Murder on the Orient Express is a 2017 mystery crime thriller film directed, co-produced by, and starring Kenneth Branagh as Hercule Poirot, written by Michael Green, and co-produced by Ridley Scott. Based on the 1934 novel of the same name by Agatha Christie, the film also stars  an ensemble supporting cast consisting of Tom Bateman, Penélope Cruz, Willem Dafoe, Judi Dench, Johnny Depp, Josh Gad, Derek Jacobi, Leslie Odom Jr., Michelle Pfeiffer, and Daisy Ridley. The film is the fourth screen adaptation of Christie's novel, following the 1974 film, a 2001 TV film version, and a 2010 episode of the television series Agatha Christie's Poirot. The plot follows Poirot, a world-renowned detective, as he investigates a murder on the luxury Orient Express train service in the 1930s.

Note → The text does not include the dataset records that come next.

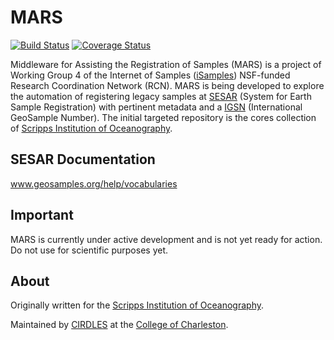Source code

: MARS
====

[![Build Status](https://travis-ci.org/CIRDLES/MARS.svg?branch=master)](https://travis-ci.org/CIRDLES/MARS)
[![Coverage Status](https://coveralls.io/repos/CIRDLES/MARS/badge.svg?branch=master&service=github)](https://coveralls.io/github/CIRDLES/MARS?branch=master)

Middleware for Assisting the Registration of Samples (MARS) is a project of Working Group 4 of the Internet of Samples  ([iSamples](http://earthcube.org/group/isamples)) NSF-funded Research Coordination Network (RCN).  MARS is being developed to explore the automation of registering legacy samples at [SESAR](http://www.geosamples.org/) (System for Earth Sample Registration) with pertinent metadata and a [IGSN](http://www.geosamples.org/igsnabout) (International GeoSample Number).  The initial targeted repository is the cores collection of [Scripps Institution of Oceanography](https://scripps.ucsd.edu).

SESAR Documentation
-------------------

www.geosamples.org/help/vocabularies

Important
---------

MARS is currently under active development and is not yet ready for action. Do
not use for scientific purposes yet.

About
-----

Originally written for the
[Scripps Institution of Oceanography](https://scripps.ucsd.edu).

Maintained by [CIRDLES](https://cirdles.org) at the
[College of Charleston](https://cofc.edu).
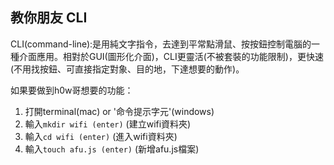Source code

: ## 教你朋友 CLI

CLI(command-line):是用純文字指令，去達到平常點滑鼠、按按鈕控制電腦的一種介面應用。相對於GUI(圖形化介面)，CLI更靈活(不被套裝的功能限制)，更快速(不用找按鈕、可直接指定對象、目的地，下達想要的動作)。

如果要做到h0w哥想要的功能：
1. 打開terminal(mac) or '命令提示字元'(windows)
2. 輸入`mkdir wifi (enter)` (建立wifi資料夾)
3. 輸入`cd wifi (enter)` (進入wifi資料夾)
4. 輸入`touch afu.js (enter)` (新增afu.js檔案)


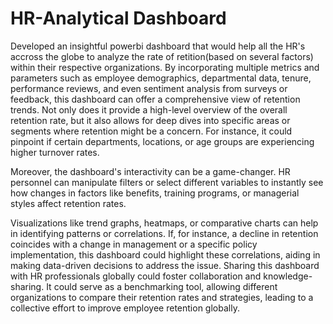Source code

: # HR-Analytical Dashboard 

Developed an insightful powerbi dashboard that would help all the HR's accross the globe to analyze the rate of retition(based on several factors) within their respective organizations. By incorporating multiple metrics and parameters such as employee demographics, departmental data, tenure, performance reviews, and even sentiment analysis from surveys or feedback, this dashboard can offer a comprehensive view of retention trends.
Not only does it provide a high-level overview of the overall retention rate, but it also allows for deep dives into specific areas or segments where retention might be a concern. For instance, it could pinpoint if certain departments, locations, or age groups are experiencing higher turnover rates.

Moreover, the dashboard's interactivity can be a game-changer. HR personnel can manipulate filters or select different variables to instantly see how changes in factors like benefits, training programs, or managerial styles affect retention rates.

Visualizations like trend graphs, heatmaps, or comparative charts can help in identifying patterns or correlations. If, for instance, a decline in retention coincides with a change in management or a specific policy implementation, this dashboard could highlight these correlations, aiding in making data-driven decisions to address the issue.
Sharing this dashboard with HR professionals globally could foster collaboration and knowledge-sharing. It could serve as a benchmarking tool, allowing different organizations to compare their retention rates and strategies, leading to a collective effort to improve employee retention globally.
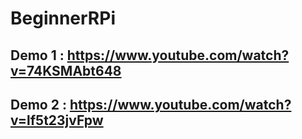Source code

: # BeginnerRPi

## Demo 1 : https://www.youtube.com/watch?v=74KSMAbt648
## Demo 2 : https://www.youtube.com/watch?v=lf5t23jvFpw
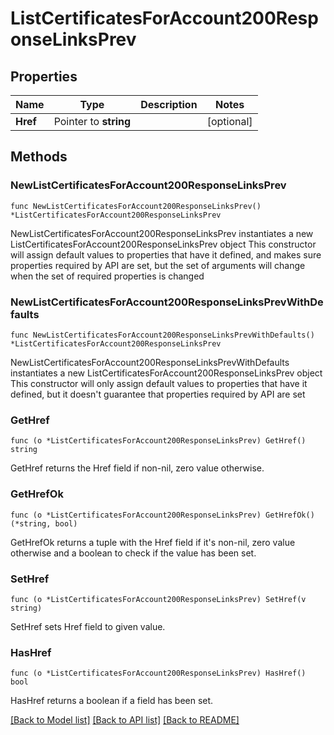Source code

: # ListCertificatesForAccount200ResponseLinksPrev

## Properties

Name | Type | Description | Notes
------------ | ------------- | ------------- | -------------
**Href** | Pointer to **string** |  | [optional] 

## Methods

### NewListCertificatesForAccount200ResponseLinksPrev

`func NewListCertificatesForAccount200ResponseLinksPrev() *ListCertificatesForAccount200ResponseLinksPrev`

NewListCertificatesForAccount200ResponseLinksPrev instantiates a new ListCertificatesForAccount200ResponseLinksPrev object
This constructor will assign default values to properties that have it defined,
and makes sure properties required by API are set, but the set of arguments
will change when the set of required properties is changed

### NewListCertificatesForAccount200ResponseLinksPrevWithDefaults

`func NewListCertificatesForAccount200ResponseLinksPrevWithDefaults() *ListCertificatesForAccount200ResponseLinksPrev`

NewListCertificatesForAccount200ResponseLinksPrevWithDefaults instantiates a new ListCertificatesForAccount200ResponseLinksPrev object
This constructor will only assign default values to properties that have it defined,
but it doesn't guarantee that properties required by API are set

### GetHref

`func (o *ListCertificatesForAccount200ResponseLinksPrev) GetHref() string`

GetHref returns the Href field if non-nil, zero value otherwise.

### GetHrefOk

`func (o *ListCertificatesForAccount200ResponseLinksPrev) GetHrefOk() (*string, bool)`

GetHrefOk returns a tuple with the Href field if it's non-nil, zero value otherwise
and a boolean to check if the value has been set.

### SetHref

`func (o *ListCertificatesForAccount200ResponseLinksPrev) SetHref(v string)`

SetHref sets Href field to given value.

### HasHref

`func (o *ListCertificatesForAccount200ResponseLinksPrev) HasHref() bool`

HasHref returns a boolean if a field has been set.


[[Back to Model list]](../README.md#documentation-for-models) [[Back to API list]](../README.md#documentation-for-api-endpoints) [[Back to README]](../README.md)


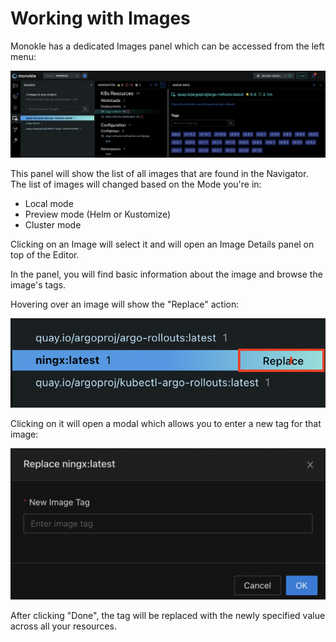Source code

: # Working with Images

Monokle has a dedicated Images panel which can be accessed from the left menu:

![Images Panel](img/images-panel-1-8-0.png)

This panel will show the list of all images that are found in the Navigator.
The list of images will changed based on the Mode you're in:
- Local mode
- Preview mode (Helm or Kustomize)
- Cluster mode

Clicking on an Image will select it and will open an Image Details panel on top of the Editor.

In the panel, you will find basic information about the image and browse the image's tags.

Hovering over an image will show the "Replace" action:

![Image Replace Hover](img/images-panel-hover-1-8-0.png)

Clicking on it will open a modal which allows you to enter a new tag for that image:

![Image Replace Tag](img/images-panel-replace-1-8-0.png)

After clicking "Done", the tag will be replaced with the newly specified value across all your resources.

Principal photography began in November 2016 in the United Kingdom; it is one of the few productions in recent decades to have used 65 mm film cameras. Murder on the Orient Express had its world premiere on November 2, 2017 at the Royal Albert Hall in London, and was released theatrically in the United Kingdom on November 3, 2017, and in the United States on November 10, 2017, by 20th Century Fox. The film grossed over $351 million worldwide and received mixed reviews from critics, with praise for the performances of the cast and production values, but some criticism for the screenplay and for not adding anything new to previous adaptations. A sequel titled Death on the Nile was released in 2022.

Plot
In 1934, famous Belgian detective Hercule Poirot solves a theft at the Church of the Holy Sepulchre in Jerusalem. The obsessive-compulsive—who seeks balance in life, and considers his case-solving ability to see a lie amid truth to be a curse — wants to rest in Istanbul, but must return to London for another case. His friend Bouc, director of the Simplon-route Orient Express service, arranges a bunk for him aboard the train. The other passengers include: American widow Caroline Hubbard, American businessman Edward Ratchett, with his English manservant Edward Masterman and secretary/translator Hector MacQueen; elderly Russian Princess Natalia Dragomiroff and her German maid Hildegarde Schmidt; Hungarian diplomat Count Rudolf Andrenyi and his wife Elena; physician John Arbuthnot; Mary Debenham, a governess; Pilar Estravados, a Spanish missionary; Cuban-American car salesman Biniamino Marquez; and Gerhard Hardman, an Austrian university professor.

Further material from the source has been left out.